··· Record extracts

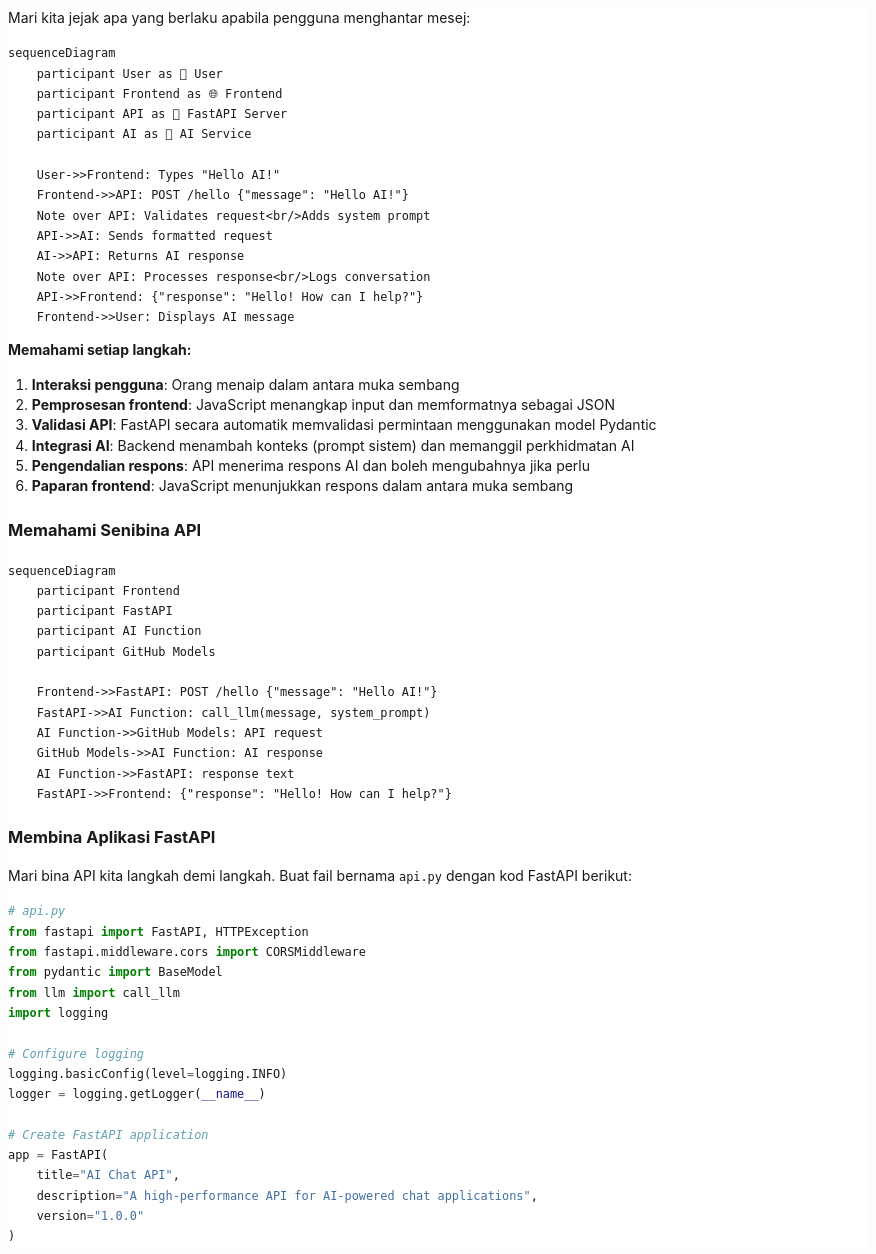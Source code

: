 Mari kita jejak apa yang berlaku apabila pengguna menghantar mesej:

```mermaid
sequenceDiagram
    participant User as 👤 User
    participant Frontend as 🌐 Frontend
    participant API as 🔧 FastAPI Server
    participant AI as 🤖 AI Service
    
    User->>Frontend: Types "Hello AI!"
    Frontend->>API: POST /hello {"message": "Hello AI!"}
    Note over API: Validates request<br/>Adds system prompt
    API->>AI: Sends formatted request
    AI->>API: Returns AI response
    Note over API: Processes response<br/>Logs conversation
    API->>Frontend: {"response": "Hello! How can I help?"}
    Frontend->>User: Displays AI message
```

**Memahami setiap langkah:**
1. **Interaksi pengguna**: Orang menaip dalam antara muka sembang
2. **Pemprosesan frontend**: JavaScript menangkap input dan memformatnya sebagai JSON
3. **Validasi API**: FastAPI secara automatik memvalidasi permintaan menggunakan model Pydantic
4. **Integrasi AI**: Backend menambah konteks (prompt sistem) dan memanggil perkhidmatan AI
5. **Pengendalian respons**: API menerima respons AI dan boleh mengubahnya jika perlu
6. **Paparan frontend**: JavaScript menunjukkan respons dalam antara muka sembang

### Memahami Senibina API

```mermaid
sequenceDiagram
    participant Frontend
    participant FastAPI
    participant AI Function
    participant GitHub Models
    
    Frontend->>FastAPI: POST /hello {"message": "Hello AI!"}
    FastAPI->>AI Function: call_llm(message, system_prompt)
    AI Function->>GitHub Models: API request
    GitHub Models->>AI Function: AI response
    AI Function->>FastAPI: response text
    FastAPI->>Frontend: {"response": "Hello! How can I help?"}
```

### Membina Aplikasi FastAPI

Mari bina API kita langkah demi langkah. Buat fail bernama `api.py` dengan kod FastAPI berikut:

```python
# api.py
from fastapi import FastAPI, HTTPException
from fastapi.middleware.cors import CORSMiddleware
from pydantic import BaseModel
from llm import call_llm
import logging

# Configure logging
logging.basicConfig(level=logging.INFO)
logger = logging.getLogger(__name__)

# Create FastAPI application
app = FastAPI(
    title="AI Chat API",
    description="A high-performance API for AI-powered chat applications",
    version="1.0.0"
)
```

······

With the line that has "6. **Paparan frontend**: JavaScript" as the first and the line that has "### Membina Aplikasi FastAPI" as the last, repeat exactly that run of lines above and no more.

6. **Paparan frontend**: JavaScript menunjukkan respons dalam antara muka sembang

### Memahami Senibina API

```mermaid
sequenceDiagram
    participant Frontend
    participant FastAPI
    participant AI Function
    participant GitHub Models
    
    Frontend->>FastAPI: POST /hello {"message": "Hello AI!"}
    FastAPI->>AI Function: call_llm(message, system_prompt)
    AI Function->>GitHub Models: API request
    GitHub Models->>AI Function: AI response
    AI Function->>FastAPI: response text
    FastAPI->>Frontend: {"response": "Hello! How can I help?"}
```

### Membina Aplikasi FastAPI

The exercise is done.